Does Increased Compliance Mean More Fraud?

Combatting the Unintended Consequences of Compliance

by Iftah Gideoni
October 24, 2019
in Featured, Fraud
man in silhouette with long nose; concept of lies, deceit

Regulations like GDPR and PSD2 are creating an attack shift for fraudsters and alternative methods for them to create havoc. Forter’s CTO Iftah Gideoni discusses how to fight back against fraud with similarly evolving fraud prevention measures.

Today, data is the most valuable asset for consumers, businesses and fraudsters alike. Thanks to the rise in technological innovations, including the cloud, remote work and e-commerce breakthroughs, we now have the ability to do anything, from anywhere, at any time. But there’s also a dark side to this constant connectivity: criminals seeking to exploit personal, sensitive information, ranging from bank account numbers, credit card credentials and even customer loyalty accounts. In fact, according to recent research, fraud attacks on loyalty accounts increased by 89 percent in the past year alone.

In parallel with this data evolution, we are witnessing a growing focus by consumers, enterprises and regulators on the privacy and security of data collected, stored and shared online. Legislatures and regulatory bodies are passing more wide-reaching and comprehensive privacy laws, including Europe’s GDPR, which became binding in May 2018, and the California Consumer Privacy Act (CCPA), which takes effect in 2020. We should expect this trend to only increase; any enterprise dealing with personal data must be able to stand behind its privacy compliance program.

In the European Union, the Second Payment Services Directive (PSD2) came into effect last month. This regulation is intended to democratize access to data and simultaneously protect it through strong customer authentication. Given the complexity of compliance and attendant business implications, the U.K. and several other nations have announced enforcement delays, which vary from country to country.

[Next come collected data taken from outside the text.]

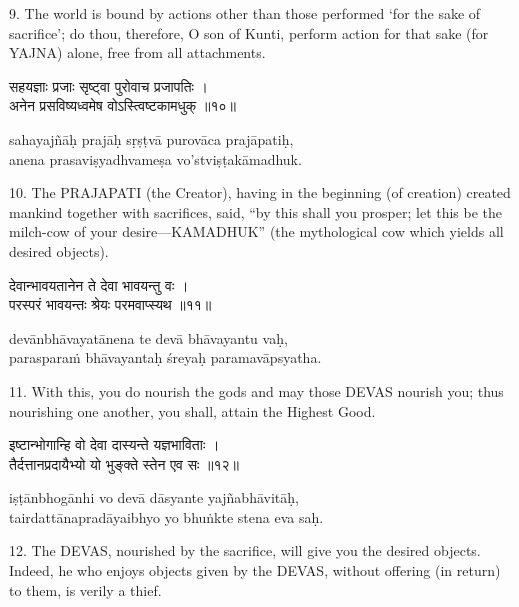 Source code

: 9. The world is bound by actions other than those performed `for the sake of
sacrifice'; do thou, therefore, O son of Kunti, perform action for that sake
(for YAJNA) alone, free from all attachments.

\begin{gitaverse}
सहयज्ञाः प्रजाः सृष्ट्वा पुरोवाच प्रजापतिः । \\
अनेन प्रसविष्यध्वमेष वोऽस्त्विष्टकामधुक् ॥१०॥
\end{gitaverse}

\begin{transliteration}
sahayajñāḥ prajāḥ sṛṣṭvā purovāca prajāpatiḥ, \\
anena prasaviṣyadhvameṣa vo'stviṣṭakāmadhuk.
\end{transliteration}

10. The PRAJAPATI (the Creator), having in the beginning (of creation) created
mankind together with sacrifices, said, ``by this shall you prosper; let this
be the milch-cow of your desire---KAMADHUK'' (the mythological cow which yields
all desired objects).

\begin{gitaverse}
देवान्भावयतानेन ते देवा भावयन्तु वः । \\
परस्परं भावयन्तः श्रेयः परमवाप्स्यथ ॥११॥
\end{gitaverse}

\begin{transliteration}
devānbhāvayatānena te devā bhāvayantu vaḥ, \\
parasparaṁ bhāvayantaḥ śreyaḥ paramavāpsyatha.
\end{transliteration}

11. With this, you do nourish the gods and may those DEVAS nourish you; thus
nourishing one another, you shall, attain the Highest Good.

\begin{gitaverse}
इष्टान्भोगान्हि वो देवा दास्यन्ते यज्ञभाविताः । \\
तैर्दत्तानप्रदायैभ्यो यो भुङ्क्ते स्तेन एव सः ॥१२॥
\end{gitaverse}

\begin{transliteration}
iṣṭānbhogānhi vo devā dāsyante yajñabhāvitāḥ, \\
tairdattānapradāyaibhyo yo bhuṅkte stena eva saḥ.
\end{transliteration}

12. The DEVAS, nourished by the sacrifice, will give you the desired objects.
Indeed, he who enjoys objects given by the DEVAS, without offering (in return)
to them, is verily a thief.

And while this regulation is intended to better safeguard data and payments, it may create headwinds for customer conversion — in fact, as many as half of consumers (49 percent) are likely to abandon online/mobile purchases if faced with a multi-step authentication process as outlined by PSD2.

As regulatory and legislative bodies continue their efforts to protect consumers and personal data, businesses need to build compliance programs that still optimize user experience and customer satisfaction and that take into account the adaptability and ingenuity of fraudsters and cybercriminals.

The Unintended Consequences of Increased Compliance

While both GDPR and PSD2 are intended to protect data, in reality, today’s payments ecosystem is too complex for legislation to predict and guard against fraudsters’ next moves. Making matters worse, online fraudsters are only growing in sophistication. These criminals are shifting their focus from brute-force attacks, where a high quantity of attacks increased the likelihood of a payoff, to investing in higher-quality, targeted attacks, where one attack translates to a larger and more meaningful payoff.

In the case of PSD2, a potential unintended consequence of this regulation is the shift in fraudulent activities outside the EU. PSD2 may make fraud more difficult at the point of transaction in the EU, leading fraudsters to shift to other geographies and attack points outside of the region. Criminals who stop using European data won’t stop stealing; they’ll just start stealing elsewhere.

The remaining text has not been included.